Post by Parasamgate »

I'm a baby buddhist so I'm posting this so others can let me know where I have gone wrong, but it seems to me after reading this thread and Progressive Stages Of Meditation On Emptiness that the positions are some what like this:

Sravaka Practitioner: "Investigate! Can you identify any lasting, independent, separate self anywhere? Can it be found in your body? Can it be found in your mind? Is it found in both? Neither? If you can't find it after an exhaustive search, then why do you have such a strong feeling it exists?"

Cittamatra Practitioner building on Sravaka: "If you can't identify a lasting, independent, separate self can you at least find a clear line between this feeling of a lasting, independent, separate, self and everything "other"? What is "other" in your dreams? What is the difference between your dreams and waking life? If there is no "other" in your dreams and no clear difference between your dreams and waking life, then where is the clear line between this feeling of a lasting, independent, separate, self and everything "other"?

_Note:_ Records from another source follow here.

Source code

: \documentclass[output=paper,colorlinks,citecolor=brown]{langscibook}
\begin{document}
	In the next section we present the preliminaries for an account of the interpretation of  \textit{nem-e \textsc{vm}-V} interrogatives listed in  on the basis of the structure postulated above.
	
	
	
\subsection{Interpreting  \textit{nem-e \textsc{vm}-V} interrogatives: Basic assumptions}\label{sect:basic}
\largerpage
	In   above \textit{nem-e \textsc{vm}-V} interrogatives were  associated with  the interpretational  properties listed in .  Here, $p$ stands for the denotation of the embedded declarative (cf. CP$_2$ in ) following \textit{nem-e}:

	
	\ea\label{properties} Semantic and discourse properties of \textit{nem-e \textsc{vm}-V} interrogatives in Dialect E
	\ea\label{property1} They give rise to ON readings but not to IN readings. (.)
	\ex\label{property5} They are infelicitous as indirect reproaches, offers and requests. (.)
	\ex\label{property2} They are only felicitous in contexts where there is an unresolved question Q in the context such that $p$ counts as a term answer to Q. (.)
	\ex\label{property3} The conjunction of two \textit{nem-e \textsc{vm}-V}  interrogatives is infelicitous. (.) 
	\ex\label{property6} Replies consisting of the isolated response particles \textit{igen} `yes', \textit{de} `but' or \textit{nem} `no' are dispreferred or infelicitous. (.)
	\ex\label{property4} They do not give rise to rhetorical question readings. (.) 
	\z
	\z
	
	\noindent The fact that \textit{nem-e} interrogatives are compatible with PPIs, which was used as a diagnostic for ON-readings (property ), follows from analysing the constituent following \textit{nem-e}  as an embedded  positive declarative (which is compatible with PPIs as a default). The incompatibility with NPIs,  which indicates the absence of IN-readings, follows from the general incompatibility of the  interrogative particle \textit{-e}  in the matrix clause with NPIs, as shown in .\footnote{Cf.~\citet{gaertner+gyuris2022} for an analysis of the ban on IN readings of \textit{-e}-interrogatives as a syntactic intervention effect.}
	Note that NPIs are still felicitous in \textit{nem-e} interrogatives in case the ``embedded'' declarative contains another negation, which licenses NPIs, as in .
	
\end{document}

Svantantrika Practitioner building on Cittamatra: "When you suffer in a dream because of the "other", why does this suffering feel real to the dreamer even though the "other" is not real or empty? When you awaken from the dream - either inside the dream or outside the dream - does the suffering go away? What does 'awaken from the dream' mean? Is it not just directly perceiving the "other" of the dream as not real or empty? Similarly, if we directly perceive the emptiness of the "other" and the emptiness of the "self" of our samsaric existence won't our suffering go away? Isn't everything ultimately empty?"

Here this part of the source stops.